- [EXTRACTED ENTRIES]
....
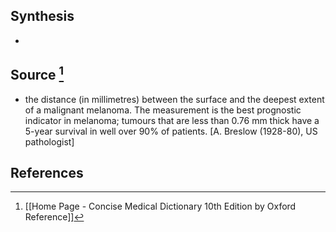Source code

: ## Synthesis
- 
## Source [^1]
- the distance (in millimetres) between the surface and the deepest extent of a malignant melanoma. The measurement is the best prognostic indicator in melanoma; tumours that are less than 0.76 mm thick have a 5-year survival in well over $90 \%$ of patients. \[A. Breslow (1928-80), US pathologist]
## References

[^1]: [[Home Page - Concise Medical Dictionary 10th Edition by Oxford Reference]]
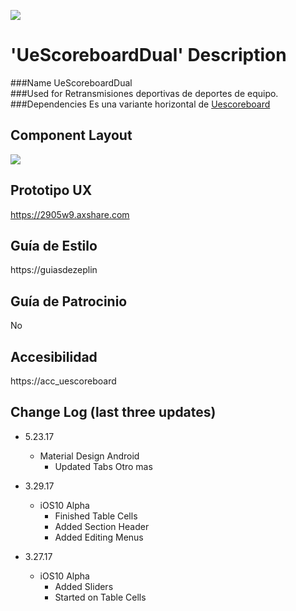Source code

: ![](https://raw.githubusercontent.com/iamkeeler/UXTOOLTIME/master/UXTOOLTIMELOGO.png)

# 'UeScoreboardDual' Description
###Name
UeScoreboardDual<br>
###Used for
Retransmisiones deportivas de deportes de equipo.<br>
###Dependencies
Es una variante horizontal de  [Uescoreboard](https://github.com/Pascalmarin/mytest_repo)


## Component Layout
![](https://github.com/Pascalmarin/mytest_repo/blob/master/u34.png)

## Prototipo UX
https://2905w9.axshare.com

## Guía de Estilo
https://guiasdezeplin

## Guía de Patrocinio
No
## Accesibilidad
https://acc_uescoreboard

## Change Log (last three updates)

-  5.23.17
    + Material Design Android
        * Updated Tabs Otro mas

-  3.29.17
    + iOS10 Alpha
        * Finished Table Cells
        * Added Section Header
        * Added Editing Menus

- 3.27.17
    + iOS10 Alpha
        * Added Sliders
        * Started on Table Cells
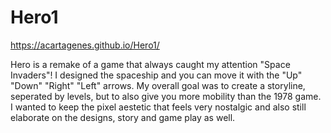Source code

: # Hero1

https://acartagenes.github.io/Hero1/

Hero is a remake of a game that always caught my attention "Space Invaders"! I designed the spaceship and you can move it with the "Up" "Down" "Right" "Left" arrows. My overall goal was to create a storyline, seperated by levels, but to also give you more mobility than the 1978 game. I wanted to keep the pixel aestetic that feels very nostalgic and also still elaborate on the designs, story and game play as well.  
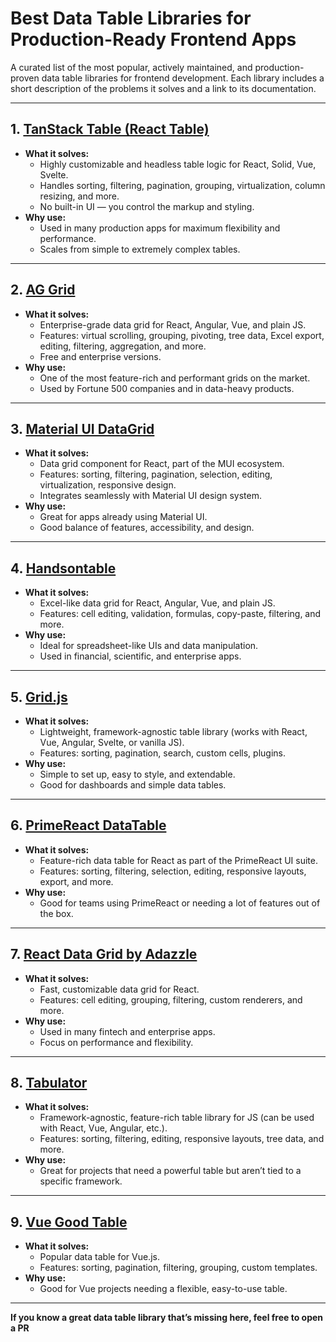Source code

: # Best Data Table Libraries for Production-Ready Frontend Apps

A curated list of the most popular, actively maintained, and production-proven data table libraries for frontend development. Each library includes a short description of the problems it solves and a link to its documentation.

---

## 1. [TanStack Table (React Table)](https://tanstack.com/table/v8)
- **What it solves:**
  - Highly customizable and headless table logic for React, Solid, Vue, Svelte.
  - Handles sorting, filtering, pagination, grouping, virtualization, column resizing, and more.
  - No built-in UI — you control the markup and styling.
- **Why use:**
  - Used in many production apps for maximum flexibility and performance.
  - Scales from simple to extremely complex tables.

---

## 2. [AG Grid](https://www.ag-grid.com/)
- **What it solves:**
  - Enterprise-grade data grid for React, Angular, Vue, and plain JS.
  - Features: virtual scrolling, grouping, pivoting, tree data, Excel export, editing, filtering, aggregation, and more.
  - Free and enterprise versions.
- **Why use:**
  - One of the most feature-rich and performant grids on the market.
  - Used by Fortune 500 companies and in data-heavy products.

---

## 3. [Material UI DataGrid](https://mui.com/x/react-data-grid/)
- **What it solves:**
  - Data grid component for React, part of the MUI ecosystem.
  - Features: sorting, filtering, pagination, selection, editing, virtualization, responsive design.
  - Integrates seamlessly with Material UI design system.
- **Why use:**
  - Great for apps already using Material UI.
  - Good balance of features, accessibility, and design.

---

## 4. [Handsontable](https://handsontable.com/)
- **What it solves:**
  - Excel-like data grid for React, Angular, Vue, and plain JS.
  - Features: cell editing, validation, formulas, copy-paste, filtering, and more.
- **Why use:**
  - Ideal for spreadsheet-like UIs and data manipulation.
  - Used in financial, scientific, and enterprise apps.

---

## 5. [Grid.js](https://gridjs.io/)
- **What it solves:**
  - Lightweight, framework-agnostic table library (works with React, Vue, Angular, Svelte, or vanilla JS).
  - Features: sorting, pagination, search, custom cells, plugins.
- **Why use:**
  - Simple to set up, easy to style, and extendable.
  - Good for dashboards and simple data tables.

---

## 6. [PrimeReact DataTable](https://primereact.org/datatable/)
- **What it solves:**
  - Feature-rich data table for React as part of the PrimeReact UI suite.
  - Features: sorting, filtering, selection, editing, responsive layouts, export, and more.
- **Why use:**
  - Good for teams using PrimeReact or needing a lot of features out of the box.

---

## 7. [React Data Grid by Adazzle](https://adazzle.github.io/react-data-grid/)
- **What it solves:**
  - Fast, customizable data grid for React.
  - Features: cell editing, grouping, filtering, custom renderers, and more.
- **Why use:**
  - Used in many fintech and enterprise apps.
  - Focus on performance and flexibility.

---

## 8. [Tabulator](http://tabulator.info/)
- **What it solves:**
  - Framework-agnostic, feature-rich table library for JS (can be used with React, Vue, Angular, etc.).
  - Features: sorting, filtering, editing, responsive layouts, tree data, and more.
- **Why use:**
  - Great for projects that need a powerful table but aren’t tied to a specific framework.

---

## 9. [Vue Good Table](https://xaksis.github.io/vue-good-table/)
- **What it solves:**
  - Popular data table for Vue.js.
  - Features: sorting, pagination, filtering, grouping, custom templates.
- **Why use:**
  - Good for Vue projects needing a flexible, easy-to-use table.


---

**If you know a great data table library that’s missing here, feel free to open a PR**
....
- [YOUR OBJECTIVE]
The answer must consist solely of the lines from the first line of the records through the line containing "## References", reproduced exactly and without the pictures.

- [TASK RESULT]
Source code

: ## Synthesis
- 
## Source [^1]
- the distance (in millimetres) between the surface and the deepest extent of a malignant melanoma. The measurement is the best prognostic indicator in melanoma; tumours that are less than 0.76 mm thick have a 5-year survival in well over $90 \%$ of patients. \[A. Breslow (1928-80), US pathologist]
## References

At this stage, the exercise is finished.